The HTTP protocol supports a number of "verbs" for issuing commands to a remote server. The most common is GET, which requests a representation of the specified resource. A less common is HEAD, which is similar to GET but only returns the meta data about the resource, not the resource itself. If supported by remote hosts, this can reduce load by not loading the entire resource which is subsequently not used.

WebCopy uses the meta data (such as content type) to determine if a resource should be fully downloaded or skipped and so attempts to use HEAD requests by default. The HTTP specification states that if a server does not support head, it should return status 405 (Method Not Allowed) but some servers return a misleading code such as 404 (Not Found) or 401 (Unauthorised).

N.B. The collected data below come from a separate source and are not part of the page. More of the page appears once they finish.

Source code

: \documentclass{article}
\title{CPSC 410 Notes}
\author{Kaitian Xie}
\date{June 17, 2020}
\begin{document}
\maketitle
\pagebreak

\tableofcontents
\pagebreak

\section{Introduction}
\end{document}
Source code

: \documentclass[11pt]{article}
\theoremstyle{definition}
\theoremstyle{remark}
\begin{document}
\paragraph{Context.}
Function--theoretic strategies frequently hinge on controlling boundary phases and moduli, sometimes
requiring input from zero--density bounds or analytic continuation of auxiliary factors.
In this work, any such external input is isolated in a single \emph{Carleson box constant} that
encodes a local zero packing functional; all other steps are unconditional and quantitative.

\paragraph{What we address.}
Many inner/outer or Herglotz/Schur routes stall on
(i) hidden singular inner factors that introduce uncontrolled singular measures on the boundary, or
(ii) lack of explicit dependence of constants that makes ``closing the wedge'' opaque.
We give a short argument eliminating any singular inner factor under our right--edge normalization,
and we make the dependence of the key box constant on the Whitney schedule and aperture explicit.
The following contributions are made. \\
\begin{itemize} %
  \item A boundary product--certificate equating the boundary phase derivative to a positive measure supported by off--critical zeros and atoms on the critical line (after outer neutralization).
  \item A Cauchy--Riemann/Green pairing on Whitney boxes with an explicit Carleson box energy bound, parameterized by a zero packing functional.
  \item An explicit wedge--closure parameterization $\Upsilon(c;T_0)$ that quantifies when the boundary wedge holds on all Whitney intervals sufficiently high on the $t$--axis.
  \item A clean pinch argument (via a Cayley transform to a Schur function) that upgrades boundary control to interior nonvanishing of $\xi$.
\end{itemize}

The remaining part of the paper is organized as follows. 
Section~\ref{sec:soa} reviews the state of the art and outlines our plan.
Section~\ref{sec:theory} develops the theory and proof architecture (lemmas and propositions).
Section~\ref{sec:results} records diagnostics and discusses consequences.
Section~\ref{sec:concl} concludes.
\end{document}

When a new host is encountered during a crawl, and head checking is enabled, WebCopy will test the host by attempting to request the root document via HEAD. If this is successful, HEAD requests will be enabling for the host. If not successful, it will automatically disable HEAD requests for that domain.

Unfortunately some web servers support HEAD in piecemeal fashion - for one support request it was discovered that HEAD was supported fine for requests that returned HTML, but for those that were returning images, a 404 was returned.

WebCopy allows you to disable heading checking at the project level. If this option is set, all automatic detection is disabled and all requests to retrieve resources will use GET.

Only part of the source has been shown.